▸ THE PROBLEM:
Note how many lines in the entries below contain the string "executes", and answer with that number and no other text.

┄┄┄┄┄┄

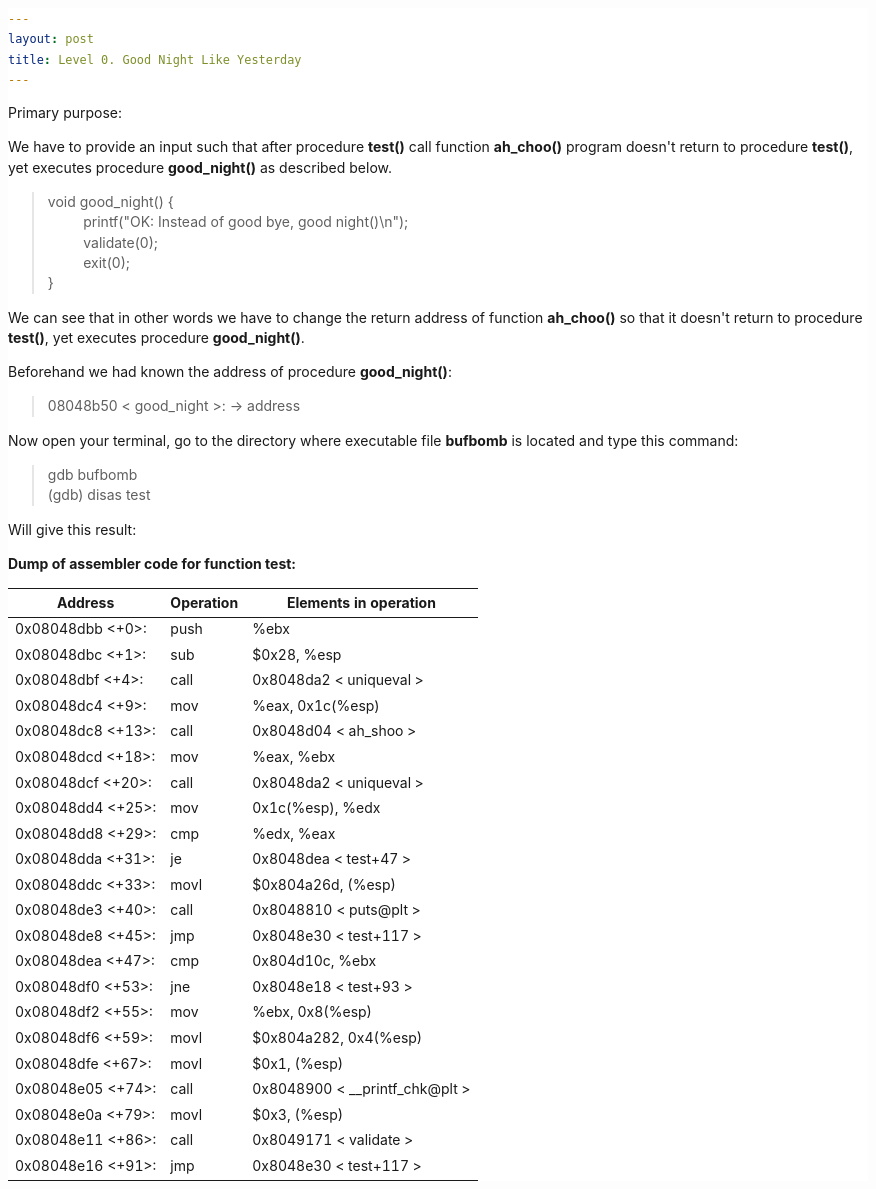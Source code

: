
 ```yaml
---
layout: post
title: Level 0. Good Night Like Yesterday
---
```


Primary purpose:

We have to provide an input such that after procedure **test()** call function **ah_choo()** program doesn't return to procedure **test()**, yet executes procedure **good_night()** as described below.

> void good_night() {<br />
> &nbsp;&nbsp;&nbsp;&nbsp;&nbsp;&nbsp;&nbsp;&nbsp;&nbsp;printf("OK: Instead of good bye, good night()\n");<br />
> &nbsp;&nbsp;&nbsp;&nbsp;&nbsp;&nbsp;&nbsp;&nbsp;&nbsp;validate(0);<br />
> &nbsp;&nbsp;&nbsp;&nbsp;&nbsp;&nbsp;&nbsp;&nbsp;&nbsp;exit(0);<br />
> }<br />

We can see that in other words we have to change the return address of function **ah_choo()** so that it doesn't return to procedure **test()**, yet executes procedure **good_night()**.

Beforehand we had known the address of procedure **good_night()**:

> 08048b50 < good_night >: -> address

Now open your terminal, go to the directory where executable file **bufbomb** is located and type this command:

> gdb bufbomb<br />
> (gdb) disas test

Will give this result:

**Dump of assembler code for function test:**

Address | Operation | Elements in operation
--- | --- | --- 
0x08048dbb <+0>:  |   push  | %ebx
0x08048dbc <+1>:  |   sub   | $0x28, %esp
0x08048dbf <+4>:  |   call  | 0x8048da2 < uniqueval >
0x08048dc4 <+9>:  |   mov   | %eax, 0x1c(%esp)
0x08048dc8 <+13>: |   call  | 0x8048d04 < ah_shoo >
0x08048dcd <+18>: |   mov   | %eax, %ebx
0x08048dcf <+20>: |   call  | 0x8048da2 < uniqueval >
0x08048dd4 <+25>: |   mov   | 0x1c(%esp), %edx
0x08048dd8 <+29>: |   cmp   | %edx, %eax
0x08048dda <+31>: |   je    | 0x8048dea < test+47 >
0x08048ddc <+33>: |   movl  | $0x804a26d, (%esp)
0x08048de3 <+40>: |   call  | 0x8048810 < puts@plt >
0x08048de8 <+45>: |   jmp   | 0x8048e30 < test+117 >
0x08048dea <+47>: |   cmp   | 0x804d10c, %ebx
0x08048df0 <+53>: |   jne   | 0x8048e18 < test+93 >
0x08048df2 <+55>: |   mov   | %ebx, 0x8(%esp)
0x08048df6 <+59>: |   movl  | $0x804a282, 0x4(%esp)
0x08048dfe <+67>: |   movl  | $0x1, (%esp)
0x08048e05 <+74>: |   call  | 0x8048900 < __printf_chk@plt >
0x08048e0a <+79>: |   movl  | $0x3, (%esp)
0x08048e11 <+86>: |   call  | 0x8049171 < validate >
0x08048e16 <+91>: |   jmp   | 0x8048e30 < test+117 >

┄┄┄┄┄┄

▸ WRITTEN SOLUTION:
2